Source texts of formatted documents
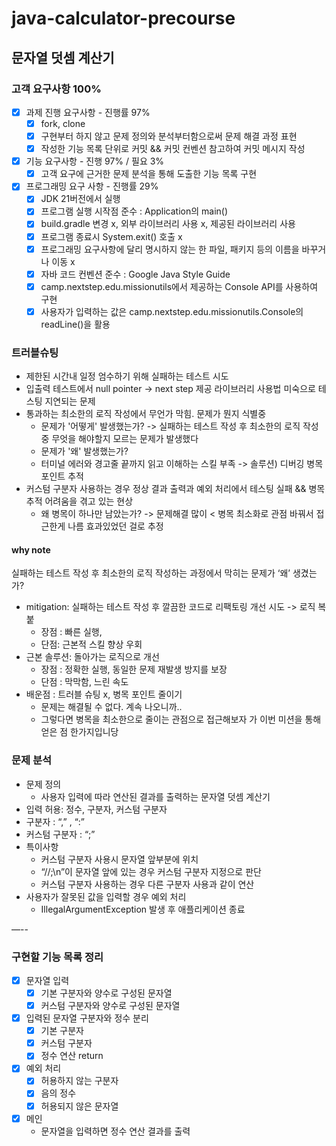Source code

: # java-calculator-precourse

## 문자열 덧셈 계산기
### 고객 요구사항 100%
- [x] 과제 진행 요구사항 - 진행률 97%
  - [x] fork, clone
  - [x] 구현부터 하지 않고 문제 정의와 분석부터함으로써 문제 해결 과정 표현
  - [x] 작성한 기능 목록 단위로 커밋 && 커밋 컨벤션 참고하여 커밋 메시지 작성
- [x] 기능 요구사항 - 진행 97% / 필요 3%
  - [x] 고객 요구에 근거한 문제 분석을 통해 도출한 기능 목록 구현
- [x] 프로그래밍 요구 사항 - 진행률 29%
  - [x] JDK 21버전에서 실행
  - [x] 프로그램 실행 시작점 준수 : Application의 main()
  - [x] build.gradle 변경 x, 외부 라이브러리 사용 x, 제공된 라이브러리 사용
  - [x] 프로그램 종료시 System.exit() 호출 x
  - [x] 프로그래밍 요구사항에 달리 명시하지 않는 한 파일, 패키지 등의 이름을 바꾸거나 이동 x
  - [x] 자바 코드 컨벤션 준수 : Google Java Style Guide
  - [x] camp.nextstep.edu.missionutils에서 제공하는 Console API를 사용하여 구현
  - [x] 사용자가 입력하는 값은 camp.nextstep.edu.missionutils.Console의 readLine()을 활용

### 트러블슈팅
- 제한된 시간내 일정 엄수하기 위해 실패하는 테스트 시도
- 입출력 테스트에서 null pointer -> next step 제공 라이브러리 사용법 미숙으로 테스팅 지연되는 문제
- 통과하는 최소한의 로직 작성에서 무언가 막힘. 문제가 뭔지 식별중
  - 문제가 '어떻게' 발생했는가? -> 실패하는 테스트 작성 후 최소한의 로직 작성 중 무엇을 해야할지 모르는 문제가 발생했다
  - 문제가 '왜' 발생했는가?
  - 터미널 에러와 경고줄 끝까지 읽고 이해하는 스킬 부족 -> 솔루션) 디버깅 병목 포인트 추적
- 커스텀 구분자 사용하는 경우 정상 결과 출력과 예외 처리에서 테스팅 실패 && 병목 추적 어려움을 겪고 있는 현상
  - 왜 병목이 하나만 남았는가? -> 문제해결 많이 < 병목 최소화로 관점 바꿔서 접근한게 나름 효과있었던 걸로 추정
  

#### why note
실패하는 테스트 작성 후 최소한의 로직 작성하는 과정에서 막히는 문제가 ‘왜’ 생겼는가?
- mitigation: 실패하는 테스트 작성 후 깔끔한 코드로 리팩토링 개선 시도 -> 로직 복붙
  - 장점 : 빠른 실행,
  - 단점: 근본적 스킬 향상 우회
- 근본 솔루션: 돌아가는 로직으로 개선
  - 장점 : 정확한 실행, 동일한 문제 재발생 방지를 보장
  - 단점 : 막막함, 느린 속도
- 배운점 : 트러블 슈팅 x, 병목 포인트 줄이기
  - 문제는 해결될 수 없다. 계속 나오니까..
  - 그렇다면 병목을 최소한으로 줄이는 관점으로 접근해보자 가 이번 미션을 통해 얻은 점 한가지입니당

### 문제 분석
- 문제 정의
  - 사용자 입력에 따라 연산된 결과를 출력하는 문자열 덧셈 계산기
- 입력 허용: 정수, 구분자, 커스텀 구분자
- 구분자 : “,” , “:”
- 커스텀 구분자 : “;”
- 특이사항
  - 커스텀 구분자 사용시 문자열 앞부분에 위치
  - “//;\n”이 문자열 앞에 있는 경우 커스텀 구분자 지정으로 판단
  - 커스텀 구분자 사용하는 경우 다른 구분자 사용과 같이 연산
- 사용자가 잘못된 값을 입력할 경우 예외 처리
  - IllegalArgumentException 발생 후 애플리케이션 종료

—--


### 구현할 기능 목록 정리
- [x] 문자열 입력
    - [x] 기본 구분자와 양수로 구성된 문자열
    - [x] 커스텀 구분자와 양수로 구성된 문자열
- [x] 입력된 문자열 구분자와 정수 분리
  - [x] 기본 구분자
  - [x] 커스텀 구분자
  - [x] 정수 연산 return
- [x] 예외 처리
    - [x] 허용하지 않는 구분자
    - [x] 음의 정수
    - [x] 허용되지 않은 문자열
- [x] 메인
  - 문자열을 입력하면 정수 연산 결과를 출력
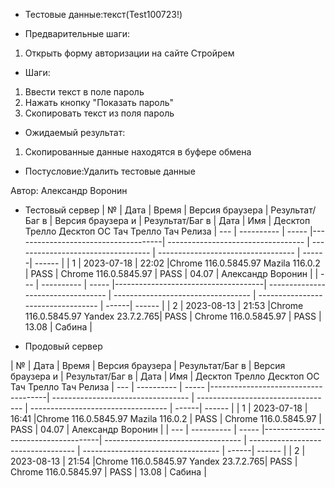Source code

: * Тестовые данные:текст(Test100723!)


* Предварительные шаги:
1. Открыть форму авторизации на сайте Стройрем

* Шаги:
1. Ввести текст в поле пароль
2. Нажать кнопку "Показать пароль"
3. Скопировать текст из поля пароль

* Ожидаемый результат:
1. Скопированные данные находятся в буфере обмена



* Постусловие:Удалить тестовые данные

Автор: Александр Воронин

* Тестовый сервер 
|  №  | Дата       | Время |           Версия браузера           |        Результат/Баг в            |             Версия браузера и       |           Результат/Баг в          |  Дата  |  Имя   |
								          Десктоп		                   Трелло Десктоп		                        ОС Тач			                  Трелло Тач	          Релиза
| --- | ---------- | ----- |-------------------------------------| ---------------------------------- | ---------------------------------- | ---------------------------------- | ------| ------  |
| 1   | 2023-07-18 | 22:02 |Chrome 116.0.5845.97 Mazila 116.0.2  | PASS                               | Chrome 116.0.5845.97               | PASS                               | 04.07 | Александр Воронин  |
| --- | ---------- | ----- |-------------------------------------| ---------------------------------- | ---------------------------------- | ---------------------------------- | ------| ------  |
| 2   | 2023-08-13 | 21:53 |Chrome 116.0.5845.97 Yandex 23.7.2.765| PASS                              | Chrome 116.0.5845.97               | PASS                               | 13.08 | Сабина  |


* Продовый сервер


|  №  | Дата       | Время |           Версия браузера           |        Результат/Баг в            |             Версия браузера и       |           Результат/Баг в          |  Дата  |  Имя   |
								          Десктоп		                   Трелло Десктоп		                        ОС Тач			                  Трелло Тач	          Релиза
| --- | ---------- | ----- |-------------------------------------| ---------------------------------- | ---------------------------------- | ---------------------------------- | ------| ------  |
| 1   | 2023-07-18 | 16:41 |Chrome 116.0.5845.97 Mazila 116.0.2  | PASS                               | Chrome 116.0.5845.97               | PASS                               | 04.07 | Александр Воронин  |
| --- | ---------- | ----- |-------------------------------------| ---------------------------------- | ---------------------------------- | ---------------------------------- | ------| ------  |
| 2   | 2023-08-13 | 21:54 |Chrome 116.0.5845.97 Yandex 23.7.2.765| PASS                              | Chrome 116.0.5845.97               | PASS                               | 13.08 | Сабина  |


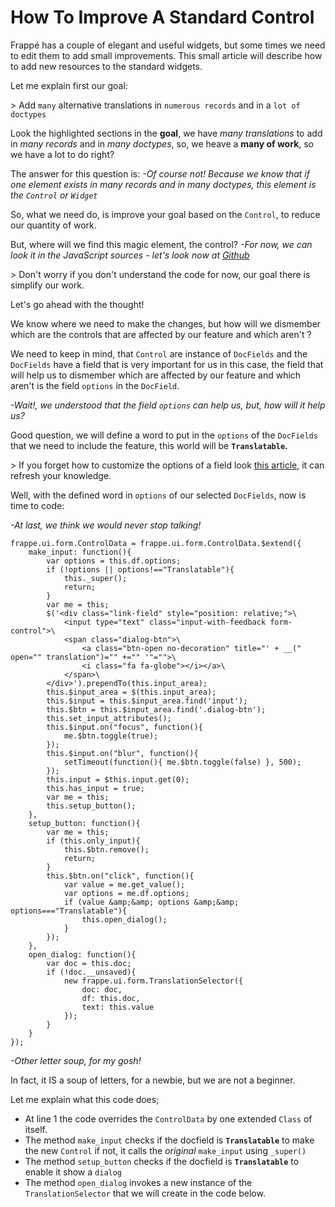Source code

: <!-- add-breadcrumbs -->
# How To Improve A Standard Control

Frappé has a couple of elegant and useful widgets, but some times we need to edit them to add small improvements. This small article will describe how to add new resources to the standard widgets.

Let me explain first our goal:

&gt; Add `many` alternative translations in `numerous records` and in a `lot of doctypes`

Look the highlighted sections in the __goal__, we have _many translations_ to add in _many records_ and in _many doctypes_, so, we heave a **many of work**, so we have a lot to do right?

The answer for this question is: _-Of course not! Because we know that if one element exists in many records and in many doctypes, this element is the `Control` or `Widget`_

So, what we need do, is improve your goal based on the `Control`, to reduce our quantity of work.

But, where will we find this magic element, the control? _-For now, we can look it in the JavaScript sources - let's look now at [Github](https://github.com/frappe/frappe/blob/develop/frappe/public/js/frappe/form/control.js#L13)_

&gt; Don't worry if you don't understand the code for now, our goal there is simplify our work.

Let's go ahead with the thought!

We know where we need to make the changes, but how will we dismember which are the controls that are affected by our feature and which aren't ?

We need to keep in mind, that `Control` are instance of `DocFields` and the `DocFields` have a field that is very important for us in this case, the field that will help us to dismember which are affected by our feature and which aren't is the field `options` in the `DocField`.

_-Wait!, we understood that the field `options` can help us, but, how will it help us?_ 

Good question, we will define a word to put in the `options` of the `DocFields` that we need to include the feature, this world will be **`Translatable`.**

&gt; If you forget how to customize the options of a field look [this article](https://kb.erpnext.com/kb/customize/creating-custom-link-field), it can refresh your knowledge.

Well, with the defined word in `options` of our selected `DocFields`, now is time to code:

_-At last, we think we would never stop talking!_

	frappe.ui.form.ControlData = frappe.ui.form.ControlData.$extend({
		make_input: function(){
			var options = this.df.options;
			if (!options || options!=="Translatable"){
				this._super();
				return;
			}
			var me = this;
			$('<div class="link-field" style="position: relative;">\
				<input type="text" class="input-with-feedback form-control">\
				<span class="dialog-btn">\
					<a class="btn-open no-decoration" title="' + __(" open="" translation")="" +="" '"="">\
					<i class="fa fa-globe"></i></a>\
				</span>\
			</div>').prependTo(this.input_area);
			this.$input_area = $(this.input_area);
			this.$input = this.$input_area.find('input');
			this.$btn = this.$input_area.find('.dialog-btn');
			this.set_input_attributes();
			this.$input.on("focus", function(){
				me.$btn.toggle(true);
			});
			this.$input.on("blur", function(){
				setTimeout(function(){ me.$btn.toggle(false) }, 500);
			});
			this.input = $this.input.get(0);
			this.has_input = true;
			var me = this;
			this.setup_button();
		},
		setup_button: function(){
			var me = this;
			if (this.only_input){
				this.$btn.remove();
				return;
			}
			this.$btn.on("click", function(){
				var value = me.get_value();
				var options = me.df.options;
				if (value &amp;&amp; options &amp;&amp; options==="Translatable"){
					this.open_dialog();
				}
			});
		},
		open_dialog: function(){
			var doc = this.doc;
			if (!doc.__unsaved){
				new frappe.ui.form.TranslationSelector({
					doc: doc,
					df: this.doc,
					text: this.value
				});
			}
		}
	});

_-Other letter soup, for my gosh!_

In fact, it IS a soup of letters, for a newbie, but we are not a beginner.

Let me explain what this code does;

 - At line 1 the code overrides the `ControlData` by one extended `Class` of itself.
 - The method `make_input` checks if the docfield is **`Translatable`** to make the new `Control` if not, it calls the *original* `make_input` using `_super()`
 - The method `setup_button` checks if the docfield is **`Translatable`** to enable it show a `dialog`
 - The method `open_dialog` invokes a new instance of the `TranslationSelector` that we will create in the code below.



<!-- markdown -->
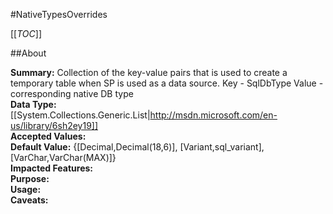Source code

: #NativeTypesOverrides

[[_TOC_]]

##About

**Summary:**  Collection of the key-value pairs that is used to create a temporary table when SP is used as a data source. Key - SqlDbType Value - corresponding native DB type   
**Data Type:** [[System.Collections.Generic.List|http://msdn.microsoft.com/en-us/library/6sh2ey19]]  
**Accepted Values:**   
**Default Value:** {[Decimal,Decimal(18,6)], [Variant,sql_variant], [VarChar,VarChar(MAX)]}  
**Impacted Features:**   
**Purpose:**   
**Usage:**   
**Caveats:**   

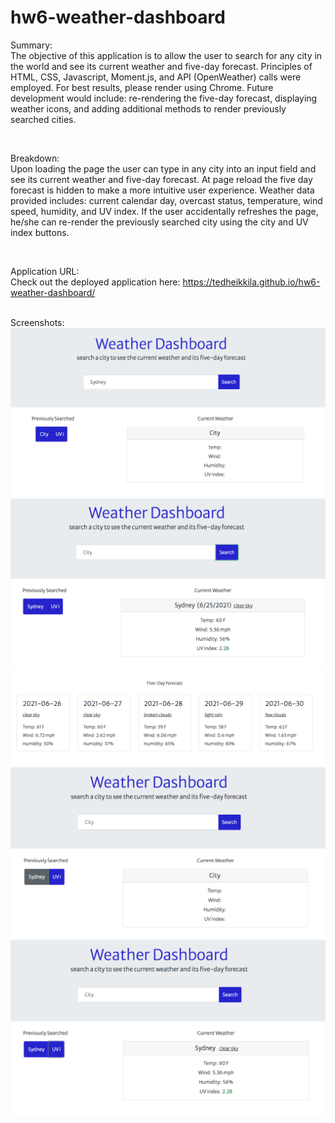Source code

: # hw6-weather-dashboard

Summary:
<br>
The objective of this application is to allow the user to search for any city in the world and see its current weather and five-day forecast. Principles of HTML, CSS, Javascript, Moment.js, and API (OpenWeather) calls were employed. For best results, please render using Chrome. Future development would include: re-rendering the five-day forecast, displaying weather icons, and adding additional methods to render previously searched cities. 

<br>

Breakdown:
<br>
Upon loading the page the user can type in any city into an input field and see its current weather and five-day forecast. At page reload the five day forecast is hidden to make a more intuitive user experience. Weather data provided includes: current calendar day, overcast status, temperature, wind speed, humidity, and UV index. If the user accidentally refreshes the page, he/she can re-render the previously searched city using the city and UV index buttons. 

<br>

Application URL: 
<br>
Check out the deployed application here: https://tedheikkila.github.io/hw6-weather-dashboard/
<br>

<br>
Screenshots:
<br>
<img src = "./images/hw6-1.png">
<img src = "./images/hw6-2.png">
<img src = "./images/hw6-3.png">
<img src = "./images/hw6-4.png">
<img src = "./images/hw6-5.png">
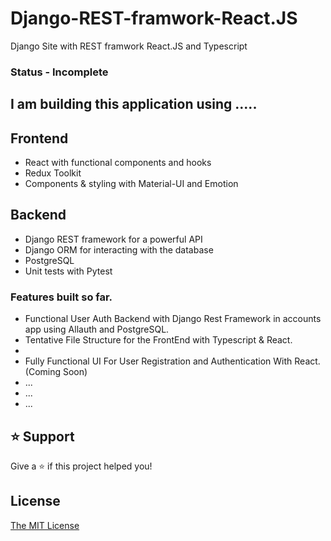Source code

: # Django-REST-framwork-React.JS

Django Site with REST framwork React.JS and Typescript

### Status - Incomplete

## I am building this application using .....

## Frontend

- React with functional components and hooks
- Redux Toolkit
- Components & styling with Material-UI and Emotion

## Backend

- Django REST framework for a powerful API
- Django ORM for interacting with the database
- PostgreSQL
- Unit tests with Pytest

### Features built so far.

- Functional User Auth Backend with Django Rest Framework in accounts app using Allauth and PostgreSQL.
- Tentative File Structure for the FrontEnd with Typescript & React.
-
- Fully Functional UI For User Registration and Authentication With React.(Coming Soon)
- ...
- ...
- ...

## ⭐️ Support

Give a ⭐️ if this project helped you!

## License

[The MIT License](LICENSE)
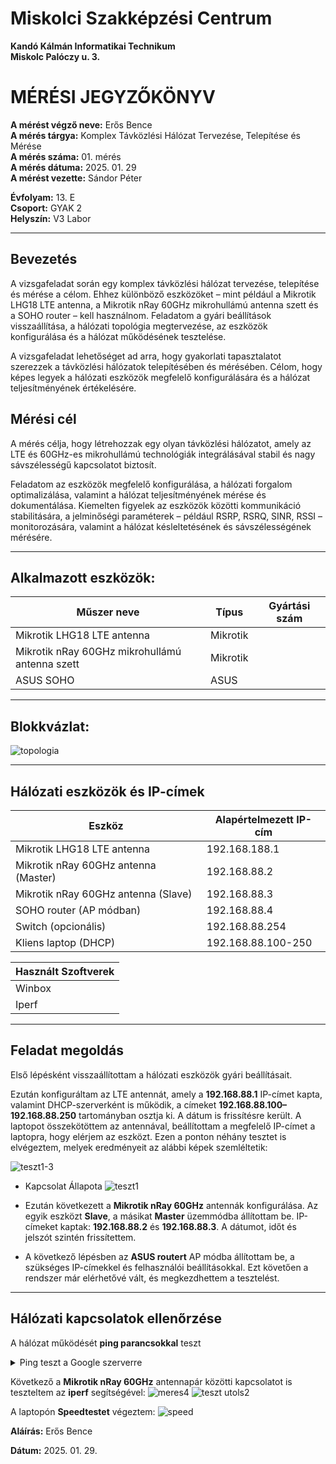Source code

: # Miskolci Szakképzési Centrum  
**Kandó Kálmán Informatikai Technikum**  
**Miskolc Palóczy u. 3.**

# MÉRÉSI JEGYZŐKÖNYV

**A mérést végző neve:** Erős Bence  
**A mérés tárgya:** Komplex Távközlési Hálózat Tervezése, Telepítése és Mérése <br>
**A mérés száma:** 01. mérés  
**A mérés dátuma:** 2025. 01. 29  
**A mérést vezette:** Sándor Péter  

**Évfolyam:** 13. E  
**Csoport:** GYAK 2  
**Helyszín:** V3 Labor 

---

## Bevezetés

A vizsgafeladat során egy komplex távközlési hálózat tervezése, telepítése és mérése a célom. Ehhez különböző eszközöket – mint például a Mikrotik LHG18 LTE antenna, a Mikrotik nRay 60GHz mikrohullámú antenna szett és a SOHO router – kell használnom. Feladatom a gyári beállítások visszaállítása, a hálózati topológia megtervezése, az eszközök konfigurálása és a hálózat működésének tesztelése. 

A vizsgafeladat lehetőséget ad arra, hogy gyakorlati tapasztalatot szerezzek a távközlési hálózatok telepítésében és mérésében. Célom, hogy képes legyek a hálózati eszközök megfelelő konfigurálására és a hálózat teljesítményének értékelésére.

## Mérési cél

A mérés célja, hogy létrehozzak egy olyan távközlési hálózatot, amely az LTE és 60GHz-es mikrohullámú technológiák integrálásával stabil és nagy sávszélességű kapcsolatot biztosít. 

Feladatom az eszközök megfelelő konfigurálása, a hálózati forgalom optimalizálása, valamint a hálózat teljesítményének mérése és dokumentálása. Kiemelten figyelek az eszközök közötti kommunikáció stabilitására, a jelminőségi paraméterek – például RSRP, RSRQ, SINR, RSSI – monitorozására, valamint a hálózat késleltetésének és sávszélességének mérésére.

---


## Alkalmazott eszközök:

| Műszer neve                                      | Típus     | Gyártási szám       |
| -------------------------------------------------| ----------| --------------------|
| Mikrotik LHG18 LTE antenna                       | Mikrotik  |                     |
| Mikrotik nRay 60GHz mikrohullámú antenna szett   | Mikrotik  |                     |
| ASUS SOHO                                        | ASUS      |                     |


---

## Blokkvázlat:

![topologia](https://github.com/user-attachments/assets/a948cd32-2470-48fa-b8b2-47d84276ebc6)

---

## Hálózati eszközök és IP-címek

| Eszköz                              | Alapértelmezett IP-cím |
|-------------------------------------|------------------------|
| Mikrotik LHG18 LTE antenna          | 192.168.188.1          |
| Mikrotik nRay 60GHz antenna (Master)| 192.168.88.2           |
| Mikrotik nRay 60GHz antenna (Slave) | 192.168.88.3           |
| SOHO router (AP módban)             | 192.168.88.4           |
| Switch (opcionális)                 | 192.168.88.254         |
| Kliens laptop (DHCP)                | 192.168.88.100-250     |

|Használt Szoftverek|
|-------------------|
|Winbox             |
|Iperf              |


---

## Feladat megoldás

Első lépésként visszaállítottam a hálózati eszközök gyári beállításait.  

Ezután konfiguráltam az LTE antennát, amely a **192.168.88.1** IP-címet kapta, valamint DHCP-szerverként is működik, a címeket **192.168.88.100–192.168.88.250** tartományban osztja ki. A dátum is frissítésre került. A laptopot összekötöttem az antennával, beállítottam a megfelelő IP-címet a laptopra, hogy elérjem az eszközt. Ezen a ponton néhány tesztet is elvégeztem, melyek eredményeit az alábbi képek szemléltetik:

![teszt1-3](https://github.com/user-attachments/assets/aba3442a-a28c-479d-b5b0-e8b1bfb71450)

- Kapcsolat Állapota
  ![teszt1](https://github.com/user-attachments/assets/b574ba60-2c77-4ff0-b23e-a27880f5f5c1)




- Ezután következett a **Mikrotik nRay 60GHz** antennák konfigurálása. Az egyik eszközt **Slave**, a másikat **Master** üzemmódba állítottam be. IP-címeket kaptak: **192.168.88.2** és **192.168.88.3**. A dátumot, időt és jelszót szintén frissítettem.

- A következő lépésben az **ASUS routert** AP módba állítottam be, a szükséges IP-címekkel és felhasználói beállításokkal. Ezt követően a rendszer már elérhetővé vált, és megkezdhettem a tesztelést.  

---

## **Hálózati kapcsolatok ellenőrzése**  

A hálózat működését **ping parancsokkal** teszt

<details>
  <summary>Ping teszt a Google szerverre</summary>
![meres2](https://github.com/user-attachments/assets/743152f3-51f2-4e73-bd2f-a6777dac9128)



</details>

Következő a **Mikrotik nRay 60GHz** antennapár közötti kapcsolatot is teszteltem az **iperf** segítségével:
![meres4](https://github.com/user-attachments/assets/3c87c7bc-d395-4594-b1c4-fc0d18ef6e13)
![teszt utols2](https://github.com/user-attachments/assets/828c176f-c610-45b1-b9ff-95e6356c2d5e)


A laptopón **Speedtestet** végeztem:
![speed](https://github.com/user-attachments/assets/f39b4028-60e0-4992-a683-425a1c5e378c)


**Aláírás:** Erős Bence

**Dátum:** 2025. 01. 29.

■ What to work on
The required answer is the exact run of lines above starting at the line with "- [x] 과제 진행 요구사항 - 진행률 97%" and ending at the line with "실패하는 테스트 작성 후 최소한의 로직 작성하는", with both ends present.

■ Written answer
- [x] 과제 진행 요구사항 - 진행률 97%
  - [x] fork, clone
  - [x] 구현부터 하지 않고 문제 정의와 분석부터함으로써 문제 해결 과정 표현
  - [x] 작성한 기능 목록 단위로 커밋 && 커밋 컨벤션 참고하여 커밋 메시지 작성
- [x] 기능 요구사항 - 진행 97% / 필요 3%
  - [x] 고객 요구에 근거한 문제 분석을 통해 도출한 기능 목록 구현
- [x] 프로그래밍 요구 사항 - 진행률 29%
  - [x] JDK 21버전에서 실행
  - [x] 프로그램 실행 시작점 준수 : Application의 main()
  - [x] build.gradle 변경 x, 외부 라이브러리 사용 x, 제공된 라이브러리 사용
  - [x] 프로그램 종료시 System.exit() 호출 x
  - [x] 프로그래밍 요구사항에 달리 명시하지 않는 한 파일, 패키지 등의 이름을 바꾸거나 이동 x
  - [x] 자바 코드 컨벤션 준수 : Google Java Style Guide
  - [x] camp.nextstep.edu.missionutils에서 제공하는 Console API를 사용하여 구현
  - [x] 사용자가 입력하는 값은 camp.nextstep.edu.missionutils.Console의 readLine()을 활용

### 트러블슈팅
- 제한된 시간내 일정 엄수하기 위해 실패하는 테스트 시도
- 입출력 테스트에서 null pointer -> next step 제공 라이브러리 사용법 미숙으로 테스팅 지연되는 문제
- 통과하는 최소한의 로직 작성에서 무언가 막힘. 문제가 뭔지 식별중
  - 문제가 '어떻게' 발생했는가? -> 실패하는 테스트 작성 후 최소한의 로직 작성 중 무엇을 해야할지 모르는 문제가 발생했다
  - 문제가 '왜' 발생했는가?
  - 터미널 에러와 경고줄 끝까지 읽고 이해하는 스킬 부족 -> 솔루션) 디버깅 병목 포인트 추적
- 커스텀 구분자 사용하는 경우 정상 결과 출력과 예외 처리에서 테스팅 실패 && 병목 추적 어려움을 겪고 있는 현상
  - 왜 병목이 하나만 남았는가? -> 문제해결 많이 < 병목 최소화로 관점 바꿔서 접근한게 나름 효과있었던 걸로 추정
  

#### why note
실패하는 테스트 작성 후 최소한의 로직 작성하는 과정에서 막히는 문제가 ‘왜’ 생겼는가?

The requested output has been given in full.